_WHAT YOU SHOULD DO_
Find how many lines of the listing include the string "which", and report only that figure.

_PROVIDED INFORMATION_
++++++++++++++++++++

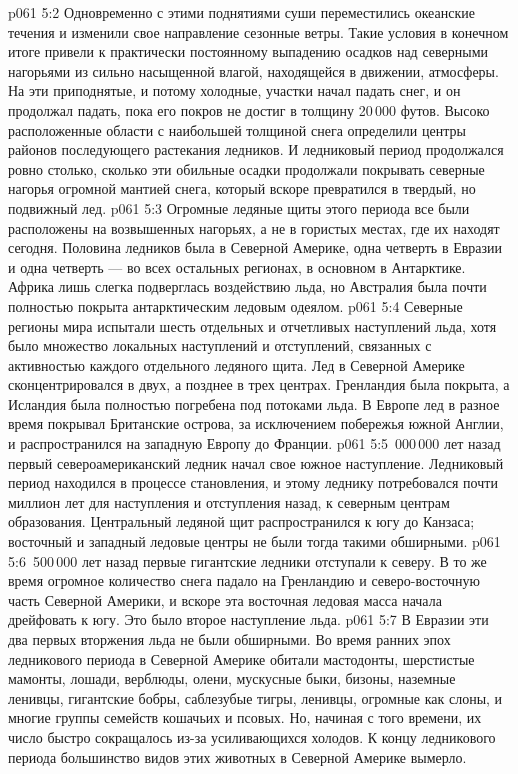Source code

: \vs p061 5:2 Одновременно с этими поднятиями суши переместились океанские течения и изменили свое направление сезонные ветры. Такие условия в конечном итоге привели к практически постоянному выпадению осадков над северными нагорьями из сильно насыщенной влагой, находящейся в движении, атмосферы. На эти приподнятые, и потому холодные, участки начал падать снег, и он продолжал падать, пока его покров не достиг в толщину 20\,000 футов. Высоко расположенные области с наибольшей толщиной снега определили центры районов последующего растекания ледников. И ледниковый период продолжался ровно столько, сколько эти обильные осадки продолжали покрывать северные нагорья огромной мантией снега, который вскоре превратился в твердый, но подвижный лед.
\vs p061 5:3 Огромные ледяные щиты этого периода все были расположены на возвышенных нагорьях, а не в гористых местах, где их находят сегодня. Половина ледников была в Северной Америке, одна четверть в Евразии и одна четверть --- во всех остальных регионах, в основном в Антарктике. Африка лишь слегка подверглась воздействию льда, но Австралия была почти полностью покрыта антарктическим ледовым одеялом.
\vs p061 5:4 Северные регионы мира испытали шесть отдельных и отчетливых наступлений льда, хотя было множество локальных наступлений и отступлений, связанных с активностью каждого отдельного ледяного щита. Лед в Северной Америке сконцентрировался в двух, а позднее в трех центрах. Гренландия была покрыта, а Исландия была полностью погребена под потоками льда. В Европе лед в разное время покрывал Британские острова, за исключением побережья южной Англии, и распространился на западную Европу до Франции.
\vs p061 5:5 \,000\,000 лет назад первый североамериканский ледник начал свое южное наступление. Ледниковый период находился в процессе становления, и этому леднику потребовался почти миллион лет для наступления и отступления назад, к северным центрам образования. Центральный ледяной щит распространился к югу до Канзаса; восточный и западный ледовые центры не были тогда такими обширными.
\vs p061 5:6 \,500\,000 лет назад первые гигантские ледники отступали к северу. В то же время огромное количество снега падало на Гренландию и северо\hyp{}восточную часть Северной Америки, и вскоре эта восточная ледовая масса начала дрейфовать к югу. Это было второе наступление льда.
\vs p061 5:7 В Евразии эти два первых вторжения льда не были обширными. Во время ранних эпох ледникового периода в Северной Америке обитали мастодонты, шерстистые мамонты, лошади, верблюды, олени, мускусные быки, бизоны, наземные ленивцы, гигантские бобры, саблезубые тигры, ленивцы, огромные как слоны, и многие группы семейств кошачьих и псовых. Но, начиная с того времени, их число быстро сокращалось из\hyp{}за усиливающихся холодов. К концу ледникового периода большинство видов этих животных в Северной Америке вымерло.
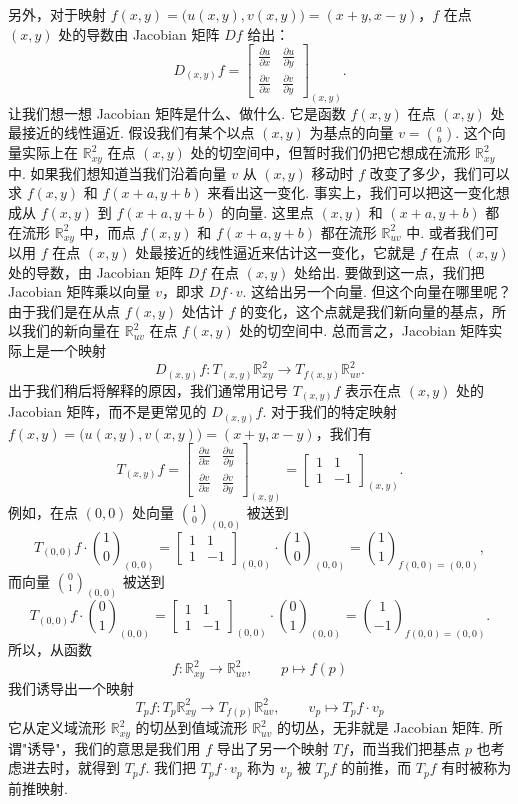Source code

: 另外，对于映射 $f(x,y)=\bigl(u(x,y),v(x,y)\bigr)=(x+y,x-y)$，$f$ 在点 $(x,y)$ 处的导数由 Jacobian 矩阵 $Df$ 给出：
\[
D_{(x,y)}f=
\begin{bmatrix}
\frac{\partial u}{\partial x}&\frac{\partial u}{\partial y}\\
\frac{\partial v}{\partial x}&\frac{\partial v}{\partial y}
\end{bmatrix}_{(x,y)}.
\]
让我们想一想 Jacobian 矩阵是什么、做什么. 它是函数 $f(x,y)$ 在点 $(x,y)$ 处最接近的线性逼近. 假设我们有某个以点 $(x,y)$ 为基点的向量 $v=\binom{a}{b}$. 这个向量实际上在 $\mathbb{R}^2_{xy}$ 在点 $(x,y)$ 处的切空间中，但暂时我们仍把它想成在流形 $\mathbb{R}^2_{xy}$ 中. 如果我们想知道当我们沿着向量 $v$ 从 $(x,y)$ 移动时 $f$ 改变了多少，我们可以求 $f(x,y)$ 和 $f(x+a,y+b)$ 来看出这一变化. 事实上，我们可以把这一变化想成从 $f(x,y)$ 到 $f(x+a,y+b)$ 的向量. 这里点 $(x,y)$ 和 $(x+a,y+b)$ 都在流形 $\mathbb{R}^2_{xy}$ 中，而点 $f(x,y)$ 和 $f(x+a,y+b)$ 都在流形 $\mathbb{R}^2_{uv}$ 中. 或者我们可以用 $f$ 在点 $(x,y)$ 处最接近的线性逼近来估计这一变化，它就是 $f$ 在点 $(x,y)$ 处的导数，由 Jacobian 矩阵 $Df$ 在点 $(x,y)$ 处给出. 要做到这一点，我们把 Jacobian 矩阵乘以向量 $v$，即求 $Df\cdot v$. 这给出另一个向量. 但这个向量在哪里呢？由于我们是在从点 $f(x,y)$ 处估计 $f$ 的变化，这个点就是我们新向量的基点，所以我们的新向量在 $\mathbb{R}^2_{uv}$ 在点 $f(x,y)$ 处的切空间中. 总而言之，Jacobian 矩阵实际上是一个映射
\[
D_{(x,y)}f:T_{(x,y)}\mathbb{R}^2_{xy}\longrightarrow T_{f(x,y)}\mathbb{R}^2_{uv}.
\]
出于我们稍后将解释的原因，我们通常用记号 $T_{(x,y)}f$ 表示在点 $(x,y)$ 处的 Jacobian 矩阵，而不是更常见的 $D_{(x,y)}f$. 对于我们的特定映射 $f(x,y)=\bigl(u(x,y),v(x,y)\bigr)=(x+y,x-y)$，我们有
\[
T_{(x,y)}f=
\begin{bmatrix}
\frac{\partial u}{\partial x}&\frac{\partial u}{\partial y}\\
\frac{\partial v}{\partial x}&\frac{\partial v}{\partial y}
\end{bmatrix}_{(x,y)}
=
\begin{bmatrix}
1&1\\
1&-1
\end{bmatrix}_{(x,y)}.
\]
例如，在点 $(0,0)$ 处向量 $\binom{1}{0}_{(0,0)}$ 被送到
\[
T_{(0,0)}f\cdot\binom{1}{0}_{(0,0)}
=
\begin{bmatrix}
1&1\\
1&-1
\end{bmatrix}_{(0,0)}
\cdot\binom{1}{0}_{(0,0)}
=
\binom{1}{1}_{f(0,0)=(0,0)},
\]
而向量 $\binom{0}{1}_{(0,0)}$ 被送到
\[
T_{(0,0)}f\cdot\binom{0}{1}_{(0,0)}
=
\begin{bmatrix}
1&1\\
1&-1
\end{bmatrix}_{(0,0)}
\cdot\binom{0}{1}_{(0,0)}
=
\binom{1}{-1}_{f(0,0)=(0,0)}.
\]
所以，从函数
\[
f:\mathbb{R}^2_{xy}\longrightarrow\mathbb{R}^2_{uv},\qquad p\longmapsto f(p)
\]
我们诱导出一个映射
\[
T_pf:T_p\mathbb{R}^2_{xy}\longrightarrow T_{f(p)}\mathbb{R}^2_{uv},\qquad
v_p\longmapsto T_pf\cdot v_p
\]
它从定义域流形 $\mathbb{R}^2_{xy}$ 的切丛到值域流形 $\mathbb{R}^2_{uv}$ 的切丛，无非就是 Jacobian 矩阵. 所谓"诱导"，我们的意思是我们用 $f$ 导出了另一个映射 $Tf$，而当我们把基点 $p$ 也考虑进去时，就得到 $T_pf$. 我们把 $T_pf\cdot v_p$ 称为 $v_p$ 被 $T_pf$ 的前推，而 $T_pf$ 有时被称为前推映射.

++++++++++++++++++++

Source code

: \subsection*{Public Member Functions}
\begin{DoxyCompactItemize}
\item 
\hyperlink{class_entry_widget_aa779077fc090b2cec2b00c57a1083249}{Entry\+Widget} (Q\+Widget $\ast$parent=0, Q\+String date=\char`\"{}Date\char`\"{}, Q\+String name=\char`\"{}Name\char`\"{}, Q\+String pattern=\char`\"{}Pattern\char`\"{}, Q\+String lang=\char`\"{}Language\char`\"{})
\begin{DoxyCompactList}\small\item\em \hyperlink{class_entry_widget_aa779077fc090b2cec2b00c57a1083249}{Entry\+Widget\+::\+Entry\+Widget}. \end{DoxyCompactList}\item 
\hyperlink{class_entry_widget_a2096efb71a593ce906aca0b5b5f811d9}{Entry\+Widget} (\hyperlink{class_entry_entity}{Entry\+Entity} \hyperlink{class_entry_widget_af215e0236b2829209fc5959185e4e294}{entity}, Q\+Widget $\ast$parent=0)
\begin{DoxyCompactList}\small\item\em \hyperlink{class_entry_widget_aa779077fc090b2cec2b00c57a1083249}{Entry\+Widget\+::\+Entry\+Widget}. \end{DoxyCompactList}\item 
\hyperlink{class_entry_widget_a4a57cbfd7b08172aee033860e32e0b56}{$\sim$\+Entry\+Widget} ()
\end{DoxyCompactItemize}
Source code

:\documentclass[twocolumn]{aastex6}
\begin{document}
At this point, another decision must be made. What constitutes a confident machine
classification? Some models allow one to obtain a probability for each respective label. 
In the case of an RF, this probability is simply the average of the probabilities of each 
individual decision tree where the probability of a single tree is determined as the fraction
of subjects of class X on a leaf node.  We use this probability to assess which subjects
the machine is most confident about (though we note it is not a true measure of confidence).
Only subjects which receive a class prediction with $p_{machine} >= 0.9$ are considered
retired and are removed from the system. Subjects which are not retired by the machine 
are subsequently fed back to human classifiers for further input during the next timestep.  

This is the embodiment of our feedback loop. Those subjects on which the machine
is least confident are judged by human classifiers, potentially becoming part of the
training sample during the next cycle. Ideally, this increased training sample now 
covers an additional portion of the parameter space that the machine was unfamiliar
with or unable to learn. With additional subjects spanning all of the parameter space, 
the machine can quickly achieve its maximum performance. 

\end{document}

++++++++++++++++++++

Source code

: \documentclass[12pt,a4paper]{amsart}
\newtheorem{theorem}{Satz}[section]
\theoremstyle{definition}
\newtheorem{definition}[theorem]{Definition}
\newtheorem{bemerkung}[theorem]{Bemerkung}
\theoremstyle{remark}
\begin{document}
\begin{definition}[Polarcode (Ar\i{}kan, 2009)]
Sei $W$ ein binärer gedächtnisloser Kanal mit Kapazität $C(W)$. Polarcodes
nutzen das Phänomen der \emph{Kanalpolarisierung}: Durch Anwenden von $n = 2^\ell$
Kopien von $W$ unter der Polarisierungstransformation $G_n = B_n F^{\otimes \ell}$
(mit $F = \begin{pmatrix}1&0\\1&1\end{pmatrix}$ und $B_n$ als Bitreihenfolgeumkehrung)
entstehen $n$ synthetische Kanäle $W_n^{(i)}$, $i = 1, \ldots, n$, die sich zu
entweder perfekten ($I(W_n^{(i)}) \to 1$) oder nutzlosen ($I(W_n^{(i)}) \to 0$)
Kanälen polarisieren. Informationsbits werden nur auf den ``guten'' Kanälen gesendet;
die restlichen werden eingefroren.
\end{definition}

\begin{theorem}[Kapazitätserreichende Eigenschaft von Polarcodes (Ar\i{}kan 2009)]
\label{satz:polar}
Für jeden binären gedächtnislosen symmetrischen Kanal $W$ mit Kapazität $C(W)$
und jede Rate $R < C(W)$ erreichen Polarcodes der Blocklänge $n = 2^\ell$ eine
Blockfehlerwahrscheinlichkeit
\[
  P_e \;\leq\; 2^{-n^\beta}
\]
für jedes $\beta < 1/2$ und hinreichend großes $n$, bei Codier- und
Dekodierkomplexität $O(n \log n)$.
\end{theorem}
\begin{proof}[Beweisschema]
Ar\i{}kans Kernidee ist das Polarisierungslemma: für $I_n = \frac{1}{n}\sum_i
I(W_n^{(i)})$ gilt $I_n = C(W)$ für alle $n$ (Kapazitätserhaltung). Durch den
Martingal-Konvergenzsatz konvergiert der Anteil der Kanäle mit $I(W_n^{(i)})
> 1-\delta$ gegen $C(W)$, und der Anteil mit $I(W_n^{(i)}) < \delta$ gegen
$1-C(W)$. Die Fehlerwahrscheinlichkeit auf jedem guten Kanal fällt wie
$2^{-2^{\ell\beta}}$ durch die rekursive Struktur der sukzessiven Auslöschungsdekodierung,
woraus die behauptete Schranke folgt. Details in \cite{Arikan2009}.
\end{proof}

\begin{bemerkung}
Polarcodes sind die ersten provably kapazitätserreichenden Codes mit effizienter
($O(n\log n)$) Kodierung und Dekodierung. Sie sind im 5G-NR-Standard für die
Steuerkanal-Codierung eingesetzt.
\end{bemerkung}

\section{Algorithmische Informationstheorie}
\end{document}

++++++++++++++++++++

_OUTPUT BELOW_
4